WORK TO COMPLETE>
The lines to copy are those in the records below that hold the word "summary".

─── DATA TO PROCESS

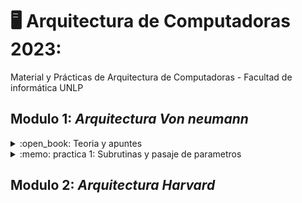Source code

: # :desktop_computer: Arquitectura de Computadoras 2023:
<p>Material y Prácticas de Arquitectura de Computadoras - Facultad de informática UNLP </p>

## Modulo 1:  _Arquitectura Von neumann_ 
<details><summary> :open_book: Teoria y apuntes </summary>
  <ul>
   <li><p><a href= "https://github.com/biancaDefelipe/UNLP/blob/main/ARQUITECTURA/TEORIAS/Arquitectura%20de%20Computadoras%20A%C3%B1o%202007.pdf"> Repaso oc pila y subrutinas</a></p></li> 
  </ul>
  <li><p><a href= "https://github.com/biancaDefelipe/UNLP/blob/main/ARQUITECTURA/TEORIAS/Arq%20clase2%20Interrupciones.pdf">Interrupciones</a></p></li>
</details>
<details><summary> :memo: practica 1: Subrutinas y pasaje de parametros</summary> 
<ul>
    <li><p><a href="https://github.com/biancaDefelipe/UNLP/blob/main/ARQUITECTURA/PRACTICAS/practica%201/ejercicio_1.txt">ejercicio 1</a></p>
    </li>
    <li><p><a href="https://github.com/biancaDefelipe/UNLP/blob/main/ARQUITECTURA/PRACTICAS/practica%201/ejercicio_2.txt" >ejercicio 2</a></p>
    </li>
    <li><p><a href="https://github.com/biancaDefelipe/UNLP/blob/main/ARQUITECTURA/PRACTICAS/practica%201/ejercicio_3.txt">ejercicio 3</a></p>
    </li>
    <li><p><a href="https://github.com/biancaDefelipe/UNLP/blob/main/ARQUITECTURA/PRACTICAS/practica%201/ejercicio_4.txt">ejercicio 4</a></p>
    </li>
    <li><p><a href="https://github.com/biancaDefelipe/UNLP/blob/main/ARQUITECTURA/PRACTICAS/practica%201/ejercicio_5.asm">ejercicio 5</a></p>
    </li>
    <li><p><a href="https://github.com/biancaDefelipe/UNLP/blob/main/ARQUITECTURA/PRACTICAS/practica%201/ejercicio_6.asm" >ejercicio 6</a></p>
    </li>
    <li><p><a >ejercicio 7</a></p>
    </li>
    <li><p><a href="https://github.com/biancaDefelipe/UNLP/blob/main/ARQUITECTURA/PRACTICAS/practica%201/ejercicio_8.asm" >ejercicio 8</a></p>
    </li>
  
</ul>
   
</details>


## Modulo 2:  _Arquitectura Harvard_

──────

THE ANSWER>
<details><summary> :open_book: Teoria y apuntes </summary>
<details><summary> :memo: practica 1: Subrutinas y pasaje de parametros</summary> 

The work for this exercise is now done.